── Record excerpts ──

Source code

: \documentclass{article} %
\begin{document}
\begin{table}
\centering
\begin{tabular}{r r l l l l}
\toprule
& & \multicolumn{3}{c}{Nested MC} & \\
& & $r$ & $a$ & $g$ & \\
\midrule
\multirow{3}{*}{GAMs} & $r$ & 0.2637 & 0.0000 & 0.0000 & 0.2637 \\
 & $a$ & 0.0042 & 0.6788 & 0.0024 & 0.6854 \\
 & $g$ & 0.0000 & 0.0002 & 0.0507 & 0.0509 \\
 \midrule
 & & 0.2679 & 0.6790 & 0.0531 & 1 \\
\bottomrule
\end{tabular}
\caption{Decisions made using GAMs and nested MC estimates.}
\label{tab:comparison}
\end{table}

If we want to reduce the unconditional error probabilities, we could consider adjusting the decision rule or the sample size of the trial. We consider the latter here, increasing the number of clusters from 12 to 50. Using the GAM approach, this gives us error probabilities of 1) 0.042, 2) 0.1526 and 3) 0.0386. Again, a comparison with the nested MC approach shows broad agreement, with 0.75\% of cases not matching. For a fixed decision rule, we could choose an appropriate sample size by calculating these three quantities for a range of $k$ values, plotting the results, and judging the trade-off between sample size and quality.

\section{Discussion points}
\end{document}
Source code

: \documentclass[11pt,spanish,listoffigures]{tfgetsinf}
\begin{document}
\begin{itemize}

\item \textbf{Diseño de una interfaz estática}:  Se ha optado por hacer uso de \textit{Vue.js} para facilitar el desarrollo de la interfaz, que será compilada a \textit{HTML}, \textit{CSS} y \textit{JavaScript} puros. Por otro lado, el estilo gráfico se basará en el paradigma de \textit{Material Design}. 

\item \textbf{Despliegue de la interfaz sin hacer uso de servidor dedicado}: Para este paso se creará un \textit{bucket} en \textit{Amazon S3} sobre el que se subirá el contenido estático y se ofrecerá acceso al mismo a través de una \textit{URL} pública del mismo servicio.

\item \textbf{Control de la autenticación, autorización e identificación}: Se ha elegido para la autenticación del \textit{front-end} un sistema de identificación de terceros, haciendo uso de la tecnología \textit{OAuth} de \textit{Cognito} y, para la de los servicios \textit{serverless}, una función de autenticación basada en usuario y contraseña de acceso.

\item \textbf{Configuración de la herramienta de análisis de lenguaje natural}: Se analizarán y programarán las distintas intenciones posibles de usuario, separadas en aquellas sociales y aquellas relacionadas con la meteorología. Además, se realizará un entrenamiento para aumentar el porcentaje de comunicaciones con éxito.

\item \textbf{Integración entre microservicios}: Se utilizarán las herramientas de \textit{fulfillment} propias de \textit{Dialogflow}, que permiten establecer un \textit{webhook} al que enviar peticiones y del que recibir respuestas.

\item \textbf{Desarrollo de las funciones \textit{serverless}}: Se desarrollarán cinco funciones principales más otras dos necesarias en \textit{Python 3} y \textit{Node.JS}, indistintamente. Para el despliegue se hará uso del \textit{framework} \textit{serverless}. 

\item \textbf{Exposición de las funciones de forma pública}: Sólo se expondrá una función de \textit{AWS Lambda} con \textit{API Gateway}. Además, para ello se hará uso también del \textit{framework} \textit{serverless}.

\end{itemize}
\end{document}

───

◆ What to work on
Copy out all of the records above with nothing altered.

◆ Solution for this task
Source code

: \documentclass{article} %
\begin{document}
\begin{table}
\centering
\begin{tabular}{r r l l l l}
\toprule
& & \multicolumn{3}{c}{Nested MC} & \\
& & $r$ & $a$ & $g$ & \\
\midrule
\multirow{3}{*}{GAMs} & $r$ & 0.2637 & 0.0000 & 0.0000 & 0.2637 \\
 & $a$ & 0.0042 & 0.6788 & 0.0024 & 0.6854 \\
 & $g$ & 0.0000 & 0.0002 & 0.0507 & 0.0509 \\
 \midrule
 & & 0.2679 & 0.6790 & 0.0531 & 1 \\
\bottomrule
\end{tabular}
\caption{Decisions made using GAMs and nested MC estimates.}
\label{tab:comparison}
\end{table}

If we want to reduce the unconditional error probabilities, we could consider adjusting the decision rule or the sample size of the trial. We consider the latter here, increasing the number of clusters from 12 to 50. Using the GAM approach, this gives us error probabilities of 1) 0.042, 2) 0.1526 and 3) 0.0386. Again, a comparison with the nested MC approach shows broad agreement, with 0.75\% of cases not matching. For a fixed decision rule, we could choose an appropriate sample size by calculating these three quantities for a range of $k$ values, plotting the results, and judging the trade-off between sample size and quality.

\section{Discussion points}
\end{document}
Source code

: \documentclass[11pt,spanish,listoffigures]{tfgetsinf}
\begin{document}
\begin{itemize}

\item \textbf{Diseño de una interfaz estática}:  Se ha optado por hacer uso de \textit{Vue.js} para facilitar el desarrollo de la interfaz, que será compilada a \textit{HTML}, \textit{CSS} y \textit{JavaScript} puros. Por otro lado, el estilo gráfico se basará en el paradigma de \textit{Material Design}. 

\item \textbf{Despliegue de la interfaz sin hacer uso de servidor dedicado}: Para este paso se creará un \textit{bucket} en \textit{Amazon S3} sobre el que se subirá el contenido estático y se ofrecerá acceso al mismo a través de una \textit{URL} pública del mismo servicio.

\item \textbf{Control de la autenticación, autorización e identificación}: Se ha elegido para la autenticación del \textit{front-end} un sistema de identificación de terceros, haciendo uso de la tecnología \textit{OAuth} de \textit{Cognito} y, para la de los servicios \textit{serverless}, una función de autenticación basada en usuario y contraseña de acceso.

\item \textbf{Configuración de la herramienta de análisis de lenguaje natural}: Se analizarán y programarán las distintas intenciones posibles de usuario, separadas en aquellas sociales y aquellas relacionadas con la meteorología. Además, se realizará un entrenamiento para aumentar el porcentaje de comunicaciones con éxito.

\item \textbf{Integración entre microservicios}: Se utilizarán las herramientas de \textit{fulfillment} propias de \textit{Dialogflow}, que permiten establecer un \textit{webhook} al que enviar peticiones y del que recibir respuestas.

\item \textbf{Desarrollo de las funciones \textit{serverless}}: Se desarrollarán cinco funciones principales más otras dos necesarias en \textit{Python 3} y \textit{Node.JS}, indistintamente. Para el despliegue se hará uso del \textit{framework} \textit{serverless}. 

\item \textbf{Exposición de las funciones de forma pública}: Sólo se expondrá una función de \textit{AWS Lambda} con \textit{API Gateway}. Además, para ello se hará uso también del \textit{framework} \textit{serverless}.

\end{itemize}
\end{document}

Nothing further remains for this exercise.